━━ Study material

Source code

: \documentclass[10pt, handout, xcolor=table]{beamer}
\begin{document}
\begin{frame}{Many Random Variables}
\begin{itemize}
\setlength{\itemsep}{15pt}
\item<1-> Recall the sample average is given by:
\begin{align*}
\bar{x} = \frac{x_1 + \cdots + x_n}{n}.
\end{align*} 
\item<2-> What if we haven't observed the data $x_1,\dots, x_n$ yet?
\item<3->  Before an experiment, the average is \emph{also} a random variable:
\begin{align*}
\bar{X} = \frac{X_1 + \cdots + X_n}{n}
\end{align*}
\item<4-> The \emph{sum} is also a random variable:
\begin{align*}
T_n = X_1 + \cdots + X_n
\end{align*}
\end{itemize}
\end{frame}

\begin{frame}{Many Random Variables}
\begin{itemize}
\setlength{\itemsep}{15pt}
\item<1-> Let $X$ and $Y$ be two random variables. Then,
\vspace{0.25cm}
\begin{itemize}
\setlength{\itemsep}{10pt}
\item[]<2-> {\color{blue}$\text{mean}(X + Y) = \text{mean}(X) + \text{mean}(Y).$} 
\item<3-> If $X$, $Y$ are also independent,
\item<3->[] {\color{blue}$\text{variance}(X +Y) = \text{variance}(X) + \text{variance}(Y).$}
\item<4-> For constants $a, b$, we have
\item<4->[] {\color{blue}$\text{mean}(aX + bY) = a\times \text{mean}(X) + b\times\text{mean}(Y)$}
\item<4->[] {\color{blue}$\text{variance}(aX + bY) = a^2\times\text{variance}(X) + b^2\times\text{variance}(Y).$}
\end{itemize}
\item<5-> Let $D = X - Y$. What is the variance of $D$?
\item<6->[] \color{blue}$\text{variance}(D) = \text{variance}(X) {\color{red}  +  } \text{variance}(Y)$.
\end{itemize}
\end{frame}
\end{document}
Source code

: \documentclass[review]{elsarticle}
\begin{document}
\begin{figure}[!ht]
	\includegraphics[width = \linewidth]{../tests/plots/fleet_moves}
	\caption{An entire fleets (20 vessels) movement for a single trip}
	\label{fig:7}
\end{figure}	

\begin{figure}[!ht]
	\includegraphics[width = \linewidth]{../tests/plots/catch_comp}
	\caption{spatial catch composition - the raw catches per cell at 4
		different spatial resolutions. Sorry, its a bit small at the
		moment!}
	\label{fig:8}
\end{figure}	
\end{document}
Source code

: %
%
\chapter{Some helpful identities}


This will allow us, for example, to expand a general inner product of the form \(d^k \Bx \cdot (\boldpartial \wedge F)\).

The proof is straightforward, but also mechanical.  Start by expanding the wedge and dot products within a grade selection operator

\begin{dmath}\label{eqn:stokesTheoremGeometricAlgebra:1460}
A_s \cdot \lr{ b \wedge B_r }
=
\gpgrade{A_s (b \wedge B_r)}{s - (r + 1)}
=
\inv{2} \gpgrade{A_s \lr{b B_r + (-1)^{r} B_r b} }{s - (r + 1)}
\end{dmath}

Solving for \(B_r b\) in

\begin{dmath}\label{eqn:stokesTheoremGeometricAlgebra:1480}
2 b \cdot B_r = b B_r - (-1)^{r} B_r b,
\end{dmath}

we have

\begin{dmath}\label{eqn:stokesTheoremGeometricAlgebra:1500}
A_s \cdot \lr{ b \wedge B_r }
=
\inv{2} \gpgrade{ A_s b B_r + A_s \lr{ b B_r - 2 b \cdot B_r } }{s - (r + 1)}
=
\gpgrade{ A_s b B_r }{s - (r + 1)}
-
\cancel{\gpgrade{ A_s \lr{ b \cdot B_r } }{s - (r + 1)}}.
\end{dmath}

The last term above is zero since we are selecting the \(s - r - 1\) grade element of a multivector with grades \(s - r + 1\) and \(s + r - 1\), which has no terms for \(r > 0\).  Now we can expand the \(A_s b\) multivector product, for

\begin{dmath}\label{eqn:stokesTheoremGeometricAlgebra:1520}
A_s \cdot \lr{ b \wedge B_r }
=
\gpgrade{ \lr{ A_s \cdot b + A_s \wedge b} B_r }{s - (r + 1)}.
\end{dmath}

━━━━
━━ Study material

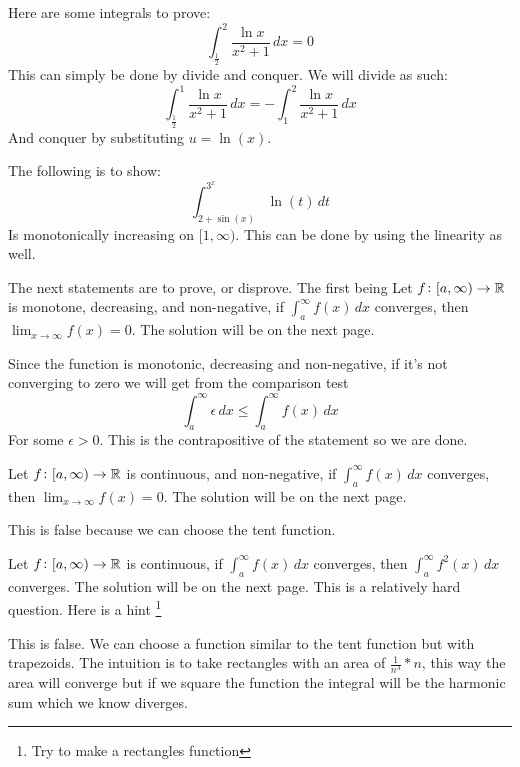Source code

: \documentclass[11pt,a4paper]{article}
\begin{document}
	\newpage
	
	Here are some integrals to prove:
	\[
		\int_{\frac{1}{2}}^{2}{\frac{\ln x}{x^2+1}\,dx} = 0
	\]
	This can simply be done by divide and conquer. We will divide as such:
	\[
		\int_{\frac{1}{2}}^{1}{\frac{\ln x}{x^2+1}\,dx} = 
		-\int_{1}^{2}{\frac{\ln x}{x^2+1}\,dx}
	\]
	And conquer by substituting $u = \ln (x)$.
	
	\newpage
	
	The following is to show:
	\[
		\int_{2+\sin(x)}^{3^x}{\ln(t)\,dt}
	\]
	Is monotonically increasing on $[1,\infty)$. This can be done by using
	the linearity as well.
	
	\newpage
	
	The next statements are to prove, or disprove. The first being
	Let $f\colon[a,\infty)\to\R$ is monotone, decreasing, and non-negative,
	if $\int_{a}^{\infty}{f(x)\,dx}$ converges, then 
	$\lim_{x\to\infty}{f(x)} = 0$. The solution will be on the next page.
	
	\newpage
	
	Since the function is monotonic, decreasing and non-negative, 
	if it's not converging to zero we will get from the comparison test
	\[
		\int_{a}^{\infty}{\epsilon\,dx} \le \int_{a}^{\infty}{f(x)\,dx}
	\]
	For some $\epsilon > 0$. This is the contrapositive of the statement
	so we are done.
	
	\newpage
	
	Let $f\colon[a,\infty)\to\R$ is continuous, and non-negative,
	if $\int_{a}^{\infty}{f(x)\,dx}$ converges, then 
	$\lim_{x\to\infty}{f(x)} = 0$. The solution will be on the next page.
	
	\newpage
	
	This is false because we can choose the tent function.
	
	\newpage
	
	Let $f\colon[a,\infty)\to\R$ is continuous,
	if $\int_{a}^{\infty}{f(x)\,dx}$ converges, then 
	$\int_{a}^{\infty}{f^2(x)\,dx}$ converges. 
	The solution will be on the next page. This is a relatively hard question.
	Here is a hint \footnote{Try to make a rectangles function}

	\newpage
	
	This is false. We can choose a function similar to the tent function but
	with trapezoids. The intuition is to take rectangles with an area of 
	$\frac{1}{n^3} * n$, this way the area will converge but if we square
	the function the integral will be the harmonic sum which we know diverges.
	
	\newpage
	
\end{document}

━━━━

* [Work instructions]:
Pull together all lines from the data that mention the word "frac".

* [Solution to this problem]:
\bar{x} = \frac{x_1 + \cdots + x_n}{n}.
\bar{X} = \frac{X_1 + \cdots + X_n}{n}
		\int_{\frac{1}{2}}^{2}{\frac{\ln x}{x^2+1}\,dx} = 0
		\int_{\frac{1}{2}}^{1}{\frac{\ln x}{x^2+1}\,dx} = 
		-\int_{1}^{2}{\frac{\ln x}{x^2+1}\,dx}
	$\frac{1}{n^3} * n$, this way the area will converge but if we square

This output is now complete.